[What is being asked]: In the material below, find the line with "This will display" and the line with "- Updates that run", then output those two lines and every line between them, exactly.
━━━━━ Listed records
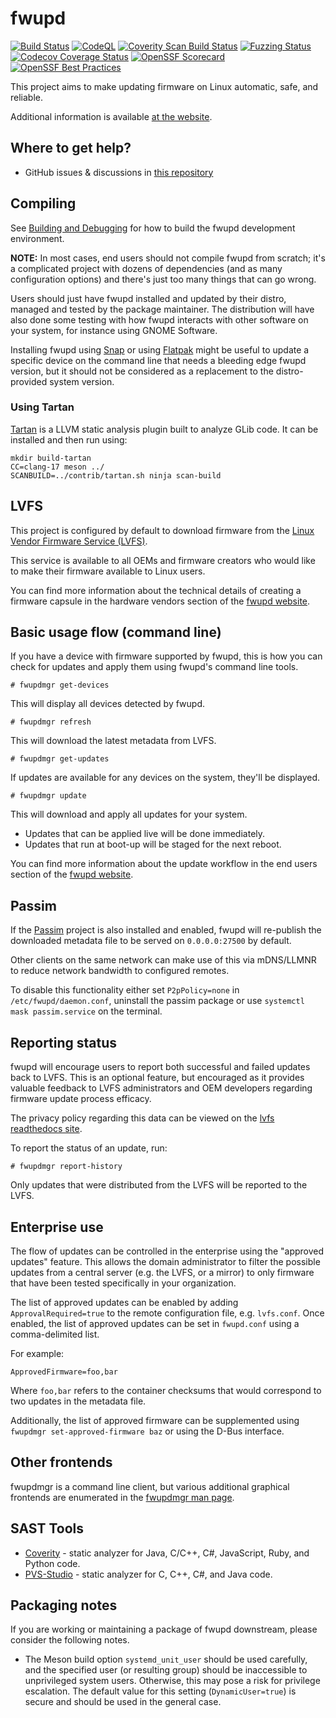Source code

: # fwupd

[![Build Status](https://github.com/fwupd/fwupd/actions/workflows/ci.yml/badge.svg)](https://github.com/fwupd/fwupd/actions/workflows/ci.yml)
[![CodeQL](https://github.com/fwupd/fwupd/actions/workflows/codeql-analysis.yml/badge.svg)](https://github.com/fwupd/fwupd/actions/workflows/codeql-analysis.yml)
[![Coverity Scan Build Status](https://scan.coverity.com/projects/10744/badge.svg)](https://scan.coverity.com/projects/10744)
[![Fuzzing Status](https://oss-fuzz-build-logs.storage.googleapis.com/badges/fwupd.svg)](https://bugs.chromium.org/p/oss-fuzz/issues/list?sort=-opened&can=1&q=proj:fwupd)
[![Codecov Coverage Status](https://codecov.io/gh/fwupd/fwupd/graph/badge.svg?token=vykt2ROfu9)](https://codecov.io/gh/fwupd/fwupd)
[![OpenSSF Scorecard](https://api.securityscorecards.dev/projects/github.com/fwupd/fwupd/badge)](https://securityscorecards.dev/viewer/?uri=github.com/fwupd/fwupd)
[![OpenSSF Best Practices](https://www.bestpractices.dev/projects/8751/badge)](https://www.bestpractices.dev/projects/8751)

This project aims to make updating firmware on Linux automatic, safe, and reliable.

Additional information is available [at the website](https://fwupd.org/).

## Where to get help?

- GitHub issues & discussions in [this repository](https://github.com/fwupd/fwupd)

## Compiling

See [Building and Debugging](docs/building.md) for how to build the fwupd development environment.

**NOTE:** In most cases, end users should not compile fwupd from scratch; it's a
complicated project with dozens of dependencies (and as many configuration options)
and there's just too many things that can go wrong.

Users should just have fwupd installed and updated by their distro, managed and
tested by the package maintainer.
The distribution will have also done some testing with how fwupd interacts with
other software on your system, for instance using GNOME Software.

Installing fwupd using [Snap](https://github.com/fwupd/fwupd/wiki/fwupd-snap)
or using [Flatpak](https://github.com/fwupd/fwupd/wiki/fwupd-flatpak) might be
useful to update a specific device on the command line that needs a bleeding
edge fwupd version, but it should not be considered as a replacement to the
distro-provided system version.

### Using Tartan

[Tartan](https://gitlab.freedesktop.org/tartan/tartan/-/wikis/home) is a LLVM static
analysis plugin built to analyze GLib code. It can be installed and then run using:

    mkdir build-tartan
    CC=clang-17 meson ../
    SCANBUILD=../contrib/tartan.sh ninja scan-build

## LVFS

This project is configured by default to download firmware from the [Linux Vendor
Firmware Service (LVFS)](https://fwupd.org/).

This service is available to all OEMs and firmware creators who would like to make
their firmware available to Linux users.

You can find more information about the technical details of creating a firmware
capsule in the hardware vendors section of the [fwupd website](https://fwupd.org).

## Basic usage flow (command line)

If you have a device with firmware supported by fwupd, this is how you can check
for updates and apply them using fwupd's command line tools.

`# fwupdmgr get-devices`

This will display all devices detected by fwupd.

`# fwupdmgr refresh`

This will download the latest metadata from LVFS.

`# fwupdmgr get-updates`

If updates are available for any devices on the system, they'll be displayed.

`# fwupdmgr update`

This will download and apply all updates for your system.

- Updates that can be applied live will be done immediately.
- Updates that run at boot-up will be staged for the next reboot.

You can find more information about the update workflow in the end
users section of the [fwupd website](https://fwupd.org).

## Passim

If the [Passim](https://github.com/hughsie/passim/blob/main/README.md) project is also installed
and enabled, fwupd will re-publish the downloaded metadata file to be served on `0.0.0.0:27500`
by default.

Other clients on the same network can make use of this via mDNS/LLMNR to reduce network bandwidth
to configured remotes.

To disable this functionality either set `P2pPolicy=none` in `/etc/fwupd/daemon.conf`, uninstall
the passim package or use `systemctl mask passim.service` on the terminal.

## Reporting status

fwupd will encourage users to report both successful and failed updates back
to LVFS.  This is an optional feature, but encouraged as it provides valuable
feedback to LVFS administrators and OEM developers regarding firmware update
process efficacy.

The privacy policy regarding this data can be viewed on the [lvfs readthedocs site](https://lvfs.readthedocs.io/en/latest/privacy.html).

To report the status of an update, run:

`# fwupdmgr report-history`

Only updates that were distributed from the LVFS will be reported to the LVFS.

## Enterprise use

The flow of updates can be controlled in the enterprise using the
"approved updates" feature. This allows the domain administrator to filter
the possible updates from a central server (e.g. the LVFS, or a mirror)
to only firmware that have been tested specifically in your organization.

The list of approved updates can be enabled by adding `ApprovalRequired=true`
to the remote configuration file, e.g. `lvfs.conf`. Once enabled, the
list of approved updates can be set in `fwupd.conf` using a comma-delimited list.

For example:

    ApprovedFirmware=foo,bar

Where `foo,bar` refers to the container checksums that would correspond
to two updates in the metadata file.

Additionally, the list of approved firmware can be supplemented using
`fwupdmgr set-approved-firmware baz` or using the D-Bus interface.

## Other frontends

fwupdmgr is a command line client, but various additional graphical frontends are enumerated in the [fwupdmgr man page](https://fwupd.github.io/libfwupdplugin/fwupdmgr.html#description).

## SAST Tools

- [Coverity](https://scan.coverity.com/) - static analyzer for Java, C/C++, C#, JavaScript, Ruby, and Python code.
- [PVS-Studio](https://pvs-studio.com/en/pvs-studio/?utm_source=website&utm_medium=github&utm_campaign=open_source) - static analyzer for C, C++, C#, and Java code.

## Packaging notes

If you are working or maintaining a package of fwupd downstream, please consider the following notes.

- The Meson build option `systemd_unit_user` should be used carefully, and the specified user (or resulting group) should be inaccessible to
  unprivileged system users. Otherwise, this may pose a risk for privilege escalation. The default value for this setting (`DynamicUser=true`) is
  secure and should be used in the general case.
━━━━━━━━━━
━━━━━ Listed records
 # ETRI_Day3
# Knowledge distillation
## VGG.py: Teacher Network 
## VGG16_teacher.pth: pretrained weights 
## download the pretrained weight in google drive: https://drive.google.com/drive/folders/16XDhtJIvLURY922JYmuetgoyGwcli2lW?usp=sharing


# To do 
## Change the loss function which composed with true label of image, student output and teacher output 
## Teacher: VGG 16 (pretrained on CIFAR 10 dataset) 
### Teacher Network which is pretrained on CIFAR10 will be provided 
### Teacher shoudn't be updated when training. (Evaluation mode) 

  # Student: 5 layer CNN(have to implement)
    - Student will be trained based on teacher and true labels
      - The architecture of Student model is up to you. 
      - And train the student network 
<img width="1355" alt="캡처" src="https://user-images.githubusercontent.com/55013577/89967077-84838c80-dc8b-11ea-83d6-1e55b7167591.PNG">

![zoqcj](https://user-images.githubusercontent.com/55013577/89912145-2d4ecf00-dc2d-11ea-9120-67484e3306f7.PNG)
━━━━━━━━━━
[Result of this exercise]:
This will display all devices detected by fwupd.

`# fwupdmgr refresh`

This will download the latest metadata from LVFS.

`# fwupdmgr get-updates`

If updates are available for any devices on the system, they'll be displayed.

`# fwupdmgr update`

This will download and apply all updates for your system.

- Updates that can be applied live will be done immediately.
- Updates that run at boot-up will be staged for the next reboot.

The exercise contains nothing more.